Il funzionario dell’anagrafe, spiega Emilio Randacio su Repubblica, ha segnalato il dubbio alla Procura della Repubblica di Milano. Dopo la segnalazione ai genitori della piccola è arrivato un avvertimento verbale in cui si chiedeva di cambiare la registrazione. Ma loro erano convinti della propria scelta.

A quel punto si è andati al “giudizio di rettificazione” per Lior: è stato convocato il giudice tutelare, con una specie di processo in cui i genitori della bambina sono stati chiamati come testimoni di fronte ad un magistrato che sosteneva la tesi contraria al nome. All’udienza era presente anche la piccola, in passeggino.

Davanti al giudice i genitori hanno insistito per poter chiamare la loro bimba con un nome legato alla loro religione. E hanno annunciato di esser pronti a difendere il proprio diritto fino alla Corte di Cassazione. 

L’avvocato della coppia ha spiegato a Repubblica:

“Abbiamo prodotto anche un parere della comunità ebraica milanese, in cui è certificato come in Israele sia ampiamente riconosciuto Lior come nome diffuso esclusivamente tra le donne”.

Il magistrato, però, non ne voleva sapere. Ha proposto il nome di Laura, simile nel suono. Ha parlato di possibili pregiudizi per una bambina con un nome così poco comune.

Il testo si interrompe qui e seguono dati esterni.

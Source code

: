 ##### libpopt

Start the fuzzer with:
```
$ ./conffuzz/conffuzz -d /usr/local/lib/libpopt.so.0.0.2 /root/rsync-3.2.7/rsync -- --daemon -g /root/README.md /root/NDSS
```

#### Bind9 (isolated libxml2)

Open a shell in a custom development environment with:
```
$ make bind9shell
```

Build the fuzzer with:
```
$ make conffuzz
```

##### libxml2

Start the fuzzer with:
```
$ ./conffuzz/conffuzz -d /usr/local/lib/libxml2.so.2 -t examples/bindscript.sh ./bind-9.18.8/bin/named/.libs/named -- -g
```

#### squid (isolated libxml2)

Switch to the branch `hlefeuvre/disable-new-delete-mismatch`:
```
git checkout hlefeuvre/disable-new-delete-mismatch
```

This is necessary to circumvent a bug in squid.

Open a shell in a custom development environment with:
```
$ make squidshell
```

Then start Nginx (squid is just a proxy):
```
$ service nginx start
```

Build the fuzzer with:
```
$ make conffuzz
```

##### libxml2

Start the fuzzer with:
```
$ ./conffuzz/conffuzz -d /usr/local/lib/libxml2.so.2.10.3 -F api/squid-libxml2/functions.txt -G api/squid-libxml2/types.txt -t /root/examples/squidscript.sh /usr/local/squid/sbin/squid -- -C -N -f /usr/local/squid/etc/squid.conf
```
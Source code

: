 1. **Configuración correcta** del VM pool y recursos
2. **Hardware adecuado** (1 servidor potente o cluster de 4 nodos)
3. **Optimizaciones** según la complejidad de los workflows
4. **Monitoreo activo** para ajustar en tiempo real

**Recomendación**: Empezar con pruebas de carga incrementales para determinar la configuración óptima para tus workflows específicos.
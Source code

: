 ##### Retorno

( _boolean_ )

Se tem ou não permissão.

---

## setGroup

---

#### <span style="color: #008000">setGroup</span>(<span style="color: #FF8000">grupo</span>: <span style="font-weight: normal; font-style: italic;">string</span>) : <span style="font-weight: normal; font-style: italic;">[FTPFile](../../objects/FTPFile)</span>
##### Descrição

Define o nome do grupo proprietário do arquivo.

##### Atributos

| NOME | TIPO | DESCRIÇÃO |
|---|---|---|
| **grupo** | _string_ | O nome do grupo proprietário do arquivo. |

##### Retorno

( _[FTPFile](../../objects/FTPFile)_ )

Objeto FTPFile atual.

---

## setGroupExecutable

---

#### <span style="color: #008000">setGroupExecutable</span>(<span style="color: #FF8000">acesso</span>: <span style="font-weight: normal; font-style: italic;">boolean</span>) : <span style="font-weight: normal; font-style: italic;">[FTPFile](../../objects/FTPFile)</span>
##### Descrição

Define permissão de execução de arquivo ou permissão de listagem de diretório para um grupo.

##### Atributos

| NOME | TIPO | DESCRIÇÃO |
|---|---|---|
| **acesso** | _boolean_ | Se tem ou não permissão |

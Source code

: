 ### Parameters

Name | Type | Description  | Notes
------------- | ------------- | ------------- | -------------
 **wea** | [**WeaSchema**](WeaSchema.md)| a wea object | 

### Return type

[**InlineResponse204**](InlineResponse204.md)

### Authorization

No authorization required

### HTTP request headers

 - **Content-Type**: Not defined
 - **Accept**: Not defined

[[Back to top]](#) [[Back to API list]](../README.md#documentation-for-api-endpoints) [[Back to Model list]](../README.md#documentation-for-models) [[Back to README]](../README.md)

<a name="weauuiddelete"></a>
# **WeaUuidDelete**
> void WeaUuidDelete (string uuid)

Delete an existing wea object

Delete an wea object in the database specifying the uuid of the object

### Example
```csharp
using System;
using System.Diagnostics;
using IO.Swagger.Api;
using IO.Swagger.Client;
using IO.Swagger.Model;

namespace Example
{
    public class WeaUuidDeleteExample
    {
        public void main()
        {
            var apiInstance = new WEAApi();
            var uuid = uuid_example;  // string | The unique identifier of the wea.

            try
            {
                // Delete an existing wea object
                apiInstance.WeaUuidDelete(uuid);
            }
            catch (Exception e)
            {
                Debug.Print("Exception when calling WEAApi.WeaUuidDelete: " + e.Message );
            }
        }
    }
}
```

Nel 2000, infatti, è entrata in vigore una nuova norma in materia di attribuzione di nomi: vietato dare al neonato più di tre nomi, per esempio, o il cognome della madre come nome, ma anche nomi ridicoli o vergognosi o lo stesso nome del padre vivente o del fratello o sorella. E il nome, prevede la legge, deve permettere l’identificazione del genere di chi lo porta. Nel caso della piccola Lior non sarebbe così. Almeno questa è la tesi del Comune di Milano.